Single by Lonestar

from the album Coming Home
- Released: June 13, 2005
- Genre: Country pop; pop rock;
- Length: 4:00 (album version) 3:15 (radio edit)
- Label: BNA
- Songwriters: Brandon Kinney; Brian Dean Maher; Jeremy Stover;
- Producer: Justin Niebank

Lonestar singles chronology
| "Class Reunion (That Used to Be Us)" (2005) | "You're Like Comin' Home" (2005) | "I'll Die Tryin'" (2006) |

= You're Like Comin' Home =

"You're Like Comin' Home" is a song recorded by American country music group Lonestar and it was released in June 2005 as the lead single from their sixth studio album Coming Home.
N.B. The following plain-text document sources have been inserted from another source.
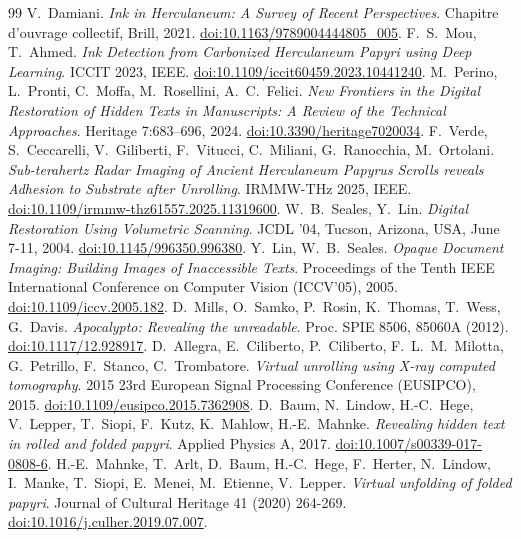 \documentclass[11pt,a4paper]{article}
\begin{document}
\begin{thebibliography}{99}
 V.~Damiani. \emph{Ink in Herculaneum: A Survey of Recent Perspectives}. Chapitre d'ouvrage collectif, Brill, 2021. \href{https://doi.org/10.1163/9789004444805_005}{doi:10.1163/9789004444805\_005}.
 F.~S.~Mou, T.~Ahmed. \emph{Ink Detection from Carbonized Herculaneum Papyri using Deep Learning}. ICCIT 2023, IEEE. \href{https://doi.org/10.1109/iccit60459.2023.10441240}{doi:10.1109/iccit60459.2023.10441240}.
 M.~Perino, L.~Pronti, C.~Moffa, M.~Rosellini, A.~C.~Felici. \emph{New Frontiers in the Digital Restoration of Hidden Texts in Manuscripts: A Review of the Technical Approaches}. Heritage 7:683–696, 2024. \href{https://doi.org/10.3390/heritage7020034}{doi:10.3390/heritage7020034}.
 F.~Verde, S.~Ceccarelli, V.~Giliberti, F.~Vitucci, C.~Miliani, G.~Ranocchia, M.~Ortolani. \emph{Sub-terahertz Radar Imaging of Ancient Herculaneum Papyrus Scrolls reveals Adhesion to Substrate after Unrolling}. IRMMW-THz 2025, IEEE. \href{https://doi.org/10.1109/irmmw-thz61557.2025.11319600}{doi:10.1109/irmmw-thz61557.2025.11319600}.
 W.~B.~Seales, Y.~Lin. \emph{Digital Restoration Using Volumetric Scanning}. JCDL '04, Tucson, Arizona, USA, June 7-11, 2004. \href{https://doi.org/10.1145/996350.996380}{doi:10.1145/996350.996380}.
 Y.~Lin, W.~B.~Seales. \emph{Opaque Document Imaging: Building Images of Inaccessible Texts}. Proceedings of the Tenth IEEE International Conference on Computer Vision (ICCV'05), 2005. \href{https://doi.org/10.1109/iccv.2005.182}{doi:10.1109/iccv.2005.182}.
 D.~Mills, O.~Samko, P.~Rosin, K.~Thomas, T.~Wess, G.~Davis. \emph{Apocalypto: Revealing the unreadable}. Proc. SPIE 8506, 85060A (2012). \href{https://doi.org/10.1117/12.928917}{doi:10.1117/12.928917}.
 D.~Allegra, E.~Ciliberto, P.~Ciliberto, F.~L.~M.~Milotta, G.~Petrillo, F.~Stanco, C.~Trombatore. \emph{Virtual unrolling using X-ray computed tomography}. 2015 23rd European Signal Processing Conference (EUSIPCO), 2015. \href{https://doi.org/10.1109/eusipco.2015.7362908}{doi:10.1109/eusipco.2015.7362908}.
 D.~Baum, N.~Lindow, H.-C.~Hege, V.~Lepper, T.~Siopi, F.~Kutz, K.~Mahlow, H.-E.~Mahnke. \emph{Revealing hidden text in rolled and folded papyri}. Applied Physics A, 2017. \href{https://doi.org/10.1007/s00339-017-0808-6}{doi:10.1007/s00339-017-0808-6}.
 H.-E.~Mahnke, T.~Arlt, D.~Baum, H.-C.~Hege, F.~Herter, N.~Lindow, I.~Manke, T.~Siopi, E.~Menei, M.~Etienne, V.~Lepper. \emph{Virtual unfolding of folded papyri}. Journal of Cultural Heritage 41 (2020) 264-269. \href{https://doi.org/10.1016/j.culher.2019.07.007}{doi:10.1016/j.culher.2019.07.007}.

\end{thebibliography}
\end{document}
The song peaked at number 8 on the U.S. Billboard Hot Country Songs chart. It was written by Brandon Kinney, Brian Dean Maher and Jeremy Stover.

==Music video==
The music video was directed by Trey Fanjoy and premiered in mid-2005.

==Chart performance==
"You're Like Comin' Home" debuted at number 51 on the U.S. Billboard Hot Country Songs chart for the week of June 18, 2005.

| Chart (2005) | Peak position |
|---|---|
| Canada Country (Radio & Records) | 7 |
| US Hot Country Songs (Billboard) | 8 |
| US Billboard Hot 100 | 63 |

===Year-end charts===

| Chart (2005) | Position |
|---|---|
| US Country Songs (Billboard) | 40 |

==Other versions==
Canadian country music band Emerson Drive originally recorded this song, (under the title "You're Like Coming Home") on their 2004 album, What If? Their version was not released as a single, unlike Lonestar's version. A live recording of Emerson Drive's version was released as a digital single in 2005.